By this time, I think I might actually count as a Connie Willis fangirl. While I haven’t scoured magazines for ancient stories she’s written under pseudonyms (and don’t even know if such things exist), I am steadily working my way through her novels and stories, and so far, I haven’t read a single thing by her that I haven’t at least liked and often loved.
Impossible Things, a collection of short stories, is no exception. While I had read several of the stories already in the marvelous bumper crop that makes up The Winds of Marble Arch, I hadn’t read them all. This collection makes particularly good use of Willis’s talent for screwball comedy: the impossible relationship, the forced marriage, the witty banter, the Rube Goldberg-device of a plot. “Spice Pogrom,” really more of a novella than a short story, exercises this talent to the maximum. Amazing that screwball comedy still works on other planets. Then there was “Winter’s Tale,” which tells of the greatest Shakespeare conspiracy theory of all, from the point of view of Shakespeare’s wife; the chilling “Schwarzchild Radius,” which takes a scientific concept about black holes and applies it to human psychology; and “Time Out,” in which a busy stay-at-home mom, a man who’s spent the last five years in a lamasery in Tibet, and a scientist studying time travel meet. I cannot even begin to describe the consequences.

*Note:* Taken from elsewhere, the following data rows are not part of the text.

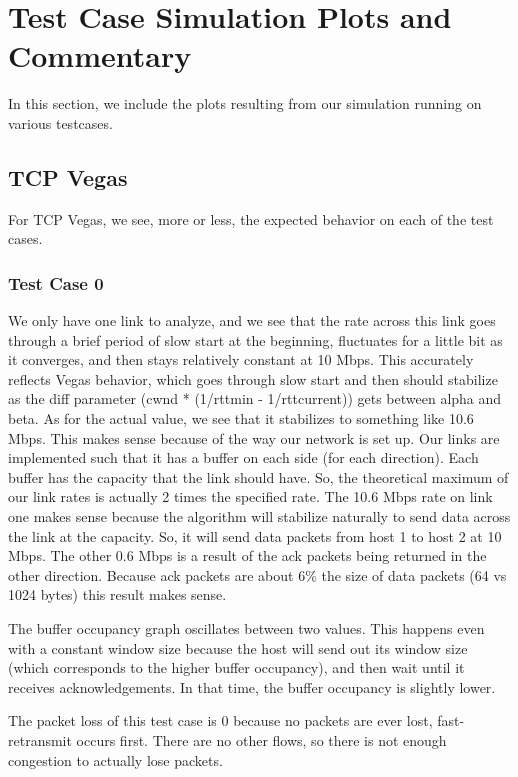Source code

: 

\newpage
\section{Test Case Simulation Plots and Commentary}
In this section, we include the plots resulting from our simulation running
on various testcases. 

\subsection{TCP Vegas}
For TCP Vegas, we see, more or less, the expected behavior on each of the test
cases.

\subsubsection{Test Case 0}
We only have one link to analyze, and we see that
the rate across this link goes through a brief period of slow start at the
beginning, fluctuates for a little bit as it converges, and then
stays relatively constant at 10 Mbps. This accurately reflects
Vegas behavior, which goes through slow start and then should stabilize as the
diff parameter (cwnd * (1/rttmin - 1/rttcurrent)) gets between alpha and beta.
As for the actual value, we see that it stabilizes to something like 10.6 Mbps.
This makes sense because of the way our network is set up. Our links are
implemented such that it has a buffer on each side (for each direction). Each
buffer has the capacity that the link should have. So, the theoretical maximum
of our link rates is actually 2 times the specified rate. The 10.6 Mbps rate
on link one makes sense because the algorithm will stabilize naturally to send
data across the link at the capacity. So, it will send data packets from 
host 1 to host 2 at 10 Mbps. The other 0.6 Mbps is a result of the ack packets
being returned in the other direction. Because ack packets are about 6\%
the size of data packets (64 vs 1024 bytes) this result makes sense.

The buffer occupancy graph oscillates between two values. This happens even
with a constant window size because the host will send out its window size
(which corresponds to the higher buffer occupancy), and then wait until it
receives acknowledgements. In that time, the buffer occupancy is slightly lower.

The packet loss of this test case is 0 because no packets are ever lost,
fast-retransmit occurs first. There are no other flows, so there is not enough
congestion to actually lose packets.

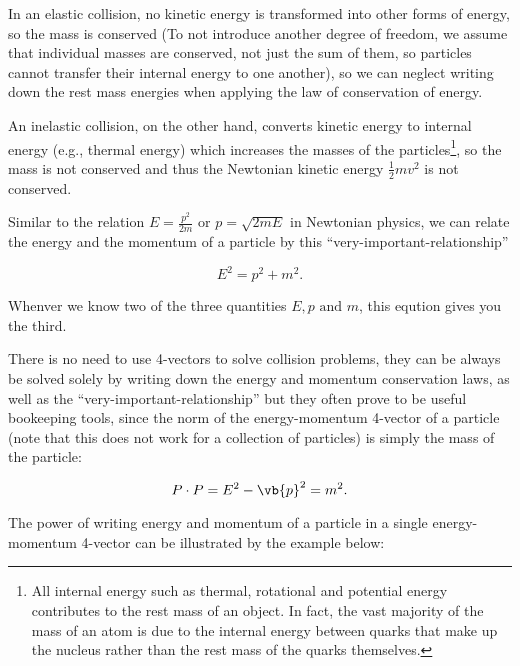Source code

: \documentclass[english,a4paper,12pt]{report}
\begin{document}
In an elastic collision, no kinetic energy is transformed into other forms of energy, so the mass is conserved (To not introduce another degree of freedom, we assume that individual masses are conserved, not just the sum of them, so particles cannot transfer their internal energy to one another), so we can neglect writing down the rest mass energies when applying the law of conservation of energy.

An inelastic collision, on the other hand, converts kinetic energy to internal energy (e.g., thermal energy) which increases the masses of the particles\footnote{All internal energy such as thermal, rotational and potential energy contributes to the rest mass of an object. In fact, the vast majority of the mass of an atom is due to the internal energy between quarks that make up the nucleus rather than the rest mass of the quarks themselves.}, so the mass is not conserved and thus the Newtonian kinetic energy \(\frac{1}{2}mv^2\) is not conserved. 

Similar to the relation \(E = \frac{p^2}{2m} \text { or } p = \sqrt{2mE}  \) in Newtonian physics, we can relate the energy and the momentum of a particle by this ``very-important-relationship''

\begin{equation}\label{veryimportantrelationship} 
    E^2 = p^2 + m^2.
\end{equation}

Whenver we know two of the three quantities \(E,p \text { and }  m\), this eqution gives you the third.

There is no need to use 4-vectors to solve collision problems, they can be always be solved solely by writing down the energy and momentum conservation laws, as well as the ``very-important-relationship'' but they often prove to be useful bookeeping tools, since the norm of the energy-momentum 4-vector of a particle (note that this does not work for a collection of particles) is simply the mass of the particle: 

\begin{equation}
    P \cdot P = E^2 - \vb{p} ^2 = m^2.
\end{equation}

The power of writing energy and momentum of a particle in a single energy-momentum 4-vector can be illustrated by the example below:
\end{document}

Connie Willis does everything well. I can hardly imagine being on the science-fiction and fantasy scene in the early 1980s, when this forty-something woman dropped nearly out of nowhere and started winning every award imaginable for every last book and story she wrote. She’s interested in everything. She says she’s been to some strange worlds, and if you don’t believe her, you should join the church choir and the PTA. I suggest that instead of doing that, you start reading her books. You’ll be a believer, just as I am.